Le caratteristiche geologiche di Vaca Muerta garantiscono una produttività media di circa 30 barili per piede trivellato, quasi il doppio rispetto ai principali bacini statunitensi. Sebbene i costi operativi restino elevati, il prezzo di pareggio stimato di 36 dollari al barile assicura la competitività a livello internazionale.
La carenza di oleodotti e impianti di stoccaggio rimane il principale ostacolo allo sviluppo. Tuttavia, importanti progetti infrastrutturali sono in corso, tra cui il Vaca Muerta South Pipeline da 3 miliardi di dollari, destinato a collegare il bacino all’Atlantico. L’avvio delle operazioni è previsto per il 2027, con una capacità iniziale di 180.000 barili al giorno e successive estensioni fino a 700.000.

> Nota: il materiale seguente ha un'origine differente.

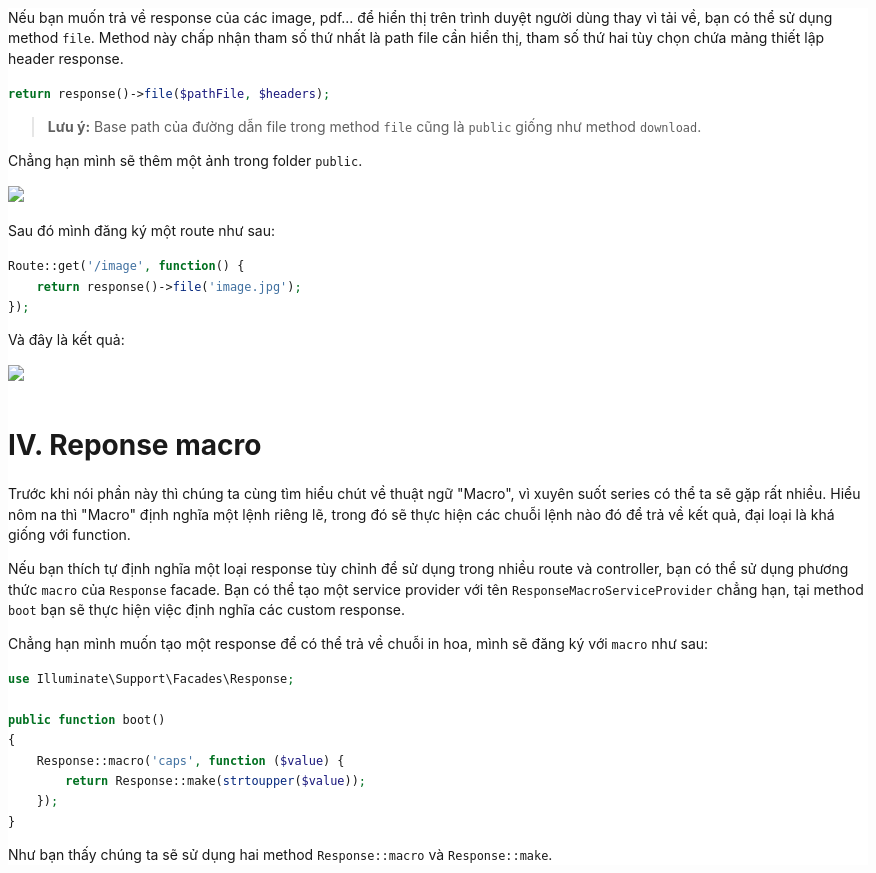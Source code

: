 Nếu bạn muốn trả về response của các image, pdf... để hiển thị trên trình duyệt người dùng thay vì tải về, bạn có thể sử dụng method  `file`. Method này chấp nhận tham số thứ nhất là path file cần hiển thị, tham số thứ hai tùy chọn chứa mảng thiết lập header response.

```PHP
return response()->file($pathFile, $headers);

```

> **Lưu ý:**  Base path của đường dẫn file trong method  `file`  cũng là  `public`  giống như method  `download`.

Chẳng hạn mình sẽ thêm một ảnh trong folder  `public`.

![](https://images.viblo.asia/d36e86f0-9875-486b-8722-5f5dc3aafd0a.png)

Sau đó mình đăng ký một route như sau:

```PHP
Route::get('/image', function() {
    return response()->file('image.jpg');
});

```

Và đây là kết quả:

![](https://images.viblo.asia/d9b02d49-d9de-4e6e-820a-6971994cd422.JPG)

# IV. Reponse macro

Trước khi nói phần này thì chúng ta cùng tìm hiểu chút về thuật ngữ "Macro", vì xuyên suốt series có thể ta sẽ gặp rất nhiều. Hiểu nôm na thì "Macro" định nghĩa một lệnh riêng lẽ, trong đó sẽ thực hiện các chuỗi lệnh nào đó để trả về kết quả, đại loại là khá giống với function.

Nếu bạn thích tự định nghĩa một loại response tùy chỉnh để sử dụng trong nhiều route và controller, bạn có thể sử dụng phương thức  `macro`  của  `Response`  facade. Bạn có thể tạo một service provider với tên  `ResponseMacroServiceProvider`  chẳng hạn, tại method  `boot`  bạn sẽ thực hiện việc định nghĩa các custom response.

Chẳng hạn mình muốn tạo một response để có thể trả về chuỗi in hoa, mình sẽ đăng ký với  `macro`  như sau:

```PHP
use Illuminate\Support\Facades\Response;

public function boot()
{
    Response::macro('caps', function ($value) {
        return Response::make(strtoupper($value));
    });
}

```

Như bạn thấy chúng ta sẽ sử dụng hai method  `Response::macro`  và  `Response::make`.
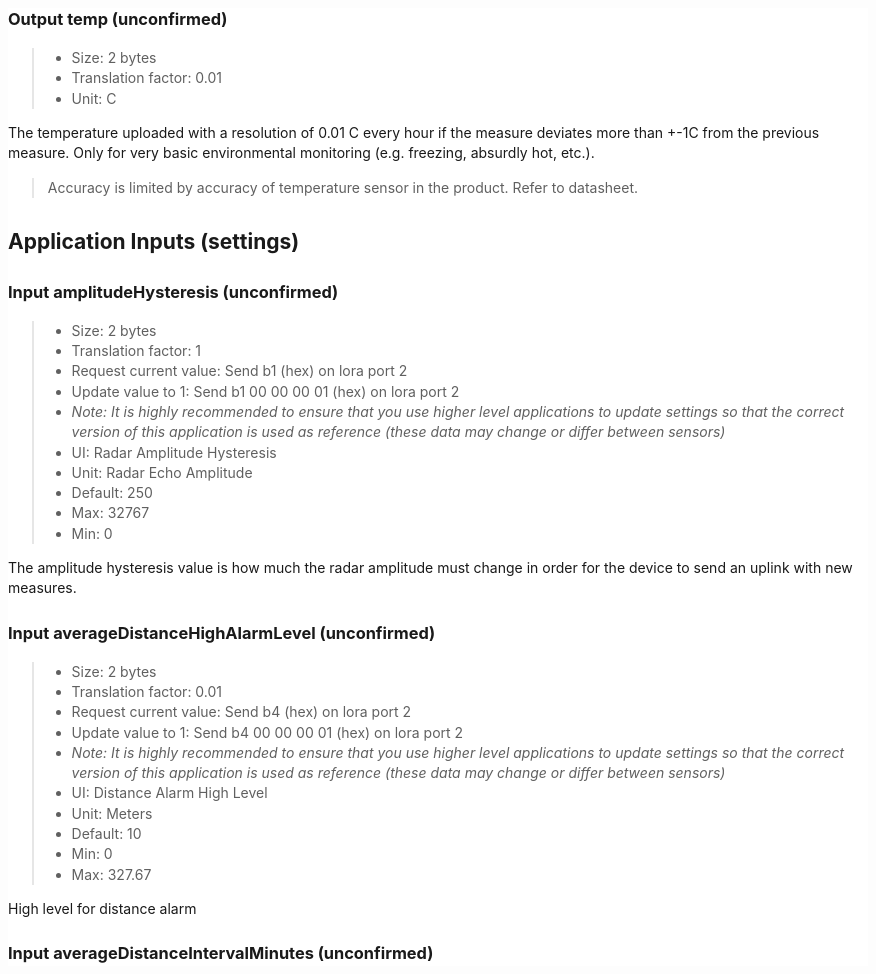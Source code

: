 ### Output temp (unconfirmed)

> - Size: 2 bytes
> - Translation factor: 0.01
> - Unit: C

The temperature uploaded with a resolution of 0.01 C every hour if the measure deviates more than +-1C from the
previous measure. Only for very basic environmental monitoring (e.g. freezing, absurdly hot, etc.).

> Accuracy is limited by accuracy of temperature sensor in the product. Refer to datasheet.

## Application Inputs (settings)


### Input amplitudeHysteresis (unconfirmed)

> - Size: 2 bytes
> - Translation factor: 1
> - Request current value: Send b1 (hex) on lora port 2
> - Update value to 1: Send b1 00 00 00 01 (hex) on lora port 2
> - *Note: It is highly recommended to ensure that you use higher level applications to update settings so that the correct version of this application is used as reference (these data may change or differ between sensors)*
> - UI: Radar Amplitude Hysteresis
> - Unit: Radar Echo Amplitude
> - Default: 250
> - Max: 32767
> - Min: 0

The amplitude hysteresis value is how much the radar amplitude must change in order for the device
to send an uplink with new measures.


### Input averageDistanceHighAlarmLevel (unconfirmed)

> - Size: 2 bytes
> - Translation factor: 0.01
> - Request current value: Send b4 (hex) on lora port 2
> - Update value to 1: Send b4 00 00 00 01 (hex) on lora port 2
> - *Note: It is highly recommended to ensure that you use higher level applications to update settings so that the correct version of this application is used as reference (these data may change or differ between sensors)*
> - UI: Distance Alarm High Level
> - Unit: Meters
> - Default: 10
> - Min: 0
> - Max: 327.67

High level for distance alarm


### Input averageDistanceIntervalMinutes (unconfirmed)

L’incremento delle esportazioni energetiche sta migliorando la bilancia commerciale del Paese. Nel 2024 petrolio e gas hanno generato 8,5 miliardi di dollari, pari all’11% del totale delle esportazioni, diventando la seconda voce dopo la soia.
Con il sostegno di investimenti esteri e le riforme economiche del presidente Javier Milei, Argentina ha ora l’opportunità di trasformarsi in un hub energetico regionale, rafforzando il proprio ruolo sia sul piano economico che geopolitico.